Requirement:
Only the lines from the top of the listing below to the line that has "#### The benefits" should be echoed, with both ends kept and pictures left out.
___ Provided information
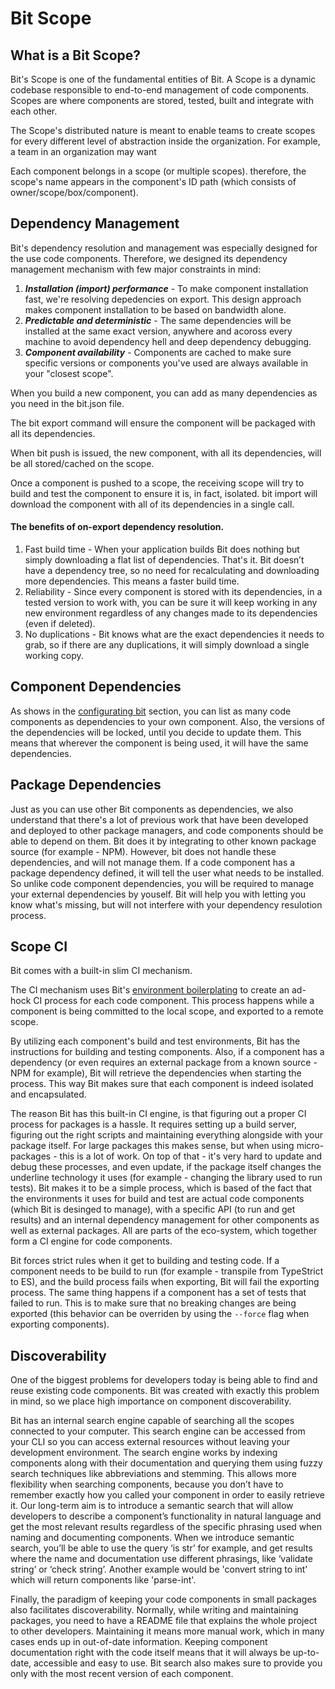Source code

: 
# Bit Scope

## What is a Bit Scope?
Bit's Scope is one of the fundamental entities of Bit. A Scope is a dynamic codebase responsible to end-to-end management of code components.
Scopes are where components are stored, tested, built and integrate with each other.
 
The Scope's distributed nature is meant to enable teams to create scopes for every different level of abstraction inside the organization.
For example, a team in an organization may want

Each component belongs in a scope (or multiple scopes). therefore, the scope's name appears in the component's ID path (which consists of owner/scope/box/component).

## Dependency Management

Bit's dependency resolution and management was especially designed for the use code components.
Therefore, we designed its dependency management mechanism with few major constraints in mind:

1. ***Installation (import) performance*** -
 To make component installation fast, we're resolving depedencies on export. This design approach makes component installation to be based on bandwidth alone. 
2. ***Predictable and deterministic*** - 
  The same dependencies will be installed at the same exact version, anywhere and acoross every machine to avoid dependency hell and deep dependency debugging.
3. ***Component availability*** - 
  Components are cached to make sure specific versions or components you've used are always available in your "closest scope".

When you build a new component, you can add as many dependencies as you need in the bit.json file.

The bit export command will ensure the component will be packaged with all its dependencies.

When bit push is issued, the new component, with all its dependencies, will be all stored/cached on the scope.

Once a component is pushed to a scope, the receiving scope will try to build and test the component to ensure it is, in fact, isolated.
bit import will download the component with all of its dependencies in a single call.

#### The benefits of on-export dependency resolution.

1. Fast build time - When your application builds Bit does nothing but simply downloading a flat list of dependencies. That's it. Bit doesn’t have a dependency tree, so no need for recalculating and downloading more dependencies. This means a faster build time. 
2. Reliability - Since every component is stored with its dependencies, in a tested version to work with, you can be sure it will keep working in any new environment regardless of any changes made to its dependencies (even if deleted).
3. No duplications - Bit knows what are the exact dependencies it needs to grab, so if there are any duplications, it will simply download a single working copy. 

## Component Dependencies

As shows in the [configurating bit](configurating-bit.md) section, you can list as many code components as dependencies to your own component. Also, the versions of the dependencies will be locked, until you decide to update them. This means that wherever the component is being used, it will have the same dependencies.

## Package Dependencies

Just as you can use other Bit components as dependencies, we also understand that there's a lot of previous work that have been developed and deployed to other package managers, and code components should be able to depend on them. Bit does it by integrating to other known package source (for example - NPM). However, bit does not handle these dependencies, and will not manage them. If a code component has a package dependency defined, it will tell the user what needs to be installed. So unlike code component dependencies, you will be required to manage your external dependencies by youself. Bit will help you with letting you know what's missing, but will not interfere with your dependency resulotion process. 

## Scope CI

Bit comes with a built-in slim CI mechanism.

The CI mechanism uses Bit's [environment boilerplating](bit-component.md#component-environment) to create an ad-hock CI process for each code component. This process happens while a component is being committed to the local scope, and exported to a remote scope. 

By utilizing each component's build and test environments, Bit has the instructions for building and testing components. Also, if a component has a dependency (or even requires an external package from a known source - NPM for example), Bit will retrieve the dependencies when starting the process. This way Bit makes sure that each component is indeed isolated and encapsulated.

The reason Bit has this built-in CI engine, is that figuring out a proper CI process for packages is a hassle. It requires setting up a build server, figuring out the right scripts and maintaining everything alongside with your package itself. For large packages this makes sense, but when using micro-packages - this is a lot of work. On top of that - it's very hard to update and debug these processes, and even update, if the package itself changes the underline technology it uses (for example - changing the library used to run tests). Bit makes it to be a simple process, which is based of the fact that the environments it uses for build and test are actual code components (which Bit is desinged to manage), with a specific API (to run and get results) and an internal dependency management for other components as well as external packages. All are parts of the eco-system, which together form a CI engine for code components.

Bit forces strict rules when it get to building and testing code. If a component needs to be build to run (for example - transpile from TypeStrict to ES), and the build process fails when exporting, Bit will fail the exporting process. The same thing happens if a component has a set of tests that failed to run. This is to make sure that no breaking changes are being exported (this behavior can be overriden by using the `--force` flag when exporting components).

## Discoverability

One of the biggest problems for developers today is being able to find and reuse existing code components. Bit was created with exactly this problem in mind, so we place high importance on component discoverability.

Bit has an internal search engine capable of searching all the scopes connected to your computer. This search engine can be accessed from your CLI so you can access external resources without leaving your development environment. The search engine works by indexing components along with their documentation and querying them using fuzzy search techniques like abbreviations and stemming. This allows more flexibility when searching components, because you don’t have to remember exactly how you called your component in order to easily retrieve it. Our long-term aim is to introduce a semantic search that will allow developers to describe a component’s functionality in natural language and get the most relevant results regardless of the specific phrasing used when naming and documenting components. When we introduce semantic search, you’ll be able to use the query ‘is str’ for example, and get results where the name and documentation use different phrasings, like ‘validate string’ or ‘check string’. Another example would be 'convert string to int' which will return components like 'parse-int'.

Finally, the paradigm of keeping your code components in small packages also facilitates discoverability. Normally, while writing and maintaining packages, you need to have a README file that explains the whole project to other developers. Maintaining it means more manual work, which in many cases ends up in out-of-date information. Keeping component documentation right with the code itself means that it will always be up-to-date, accessible and easy to use. Bit search also makes sure to provide you only with the most recent version of each component.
______
Answer:
Source code

: 
# Bit Scope

## What is a Bit Scope?
Bit's Scope is one of the fundamental entities of Bit. A Scope is a dynamic codebase responsible to end-to-end management of code components.
Scopes are where components are stored, tested, built and integrate with each other.
 
The Scope's distributed nature is meant to enable teams to create scopes for every different level of abstraction inside the organization.
For example, a team in an organization may want

Each component belongs in a scope (or multiple scopes). therefore, the scope's name appears in the component's ID path (which consists of owner/scope/box/component).

## Dependency Management

Bit's dependency resolution and management was especially designed for the use code components.
Therefore, we designed its dependency management mechanism with few major constraints in mind:

1. ***Installation (import) performance*** -
 To make component installation fast, we're resolving depedencies on export. This design approach makes component installation to be based on bandwidth alone. 
2. ***Predictable and deterministic*** - 
  The same dependencies will be installed at the same exact version, anywhere and acoross every machine to avoid dependency hell and deep dependency debugging.
3. ***Component availability*** - 
  Components are cached to make sure specific versions or components you've used are always available in your "closest scope".

When you build a new component, you can add as many dependencies as you need in the bit.json file.

The bit export command will ensure the component will be packaged with all its dependencies.

When bit push is issued, the new component, with all its dependencies, will be all stored/cached on the scope.

Once a component is pushed to a scope, the receiving scope will try to build and test the component to ensure it is, in fact, isolated.
bit import will download the component with all of its dependencies in a single call.

#### The benefits of on-export dependency resolution.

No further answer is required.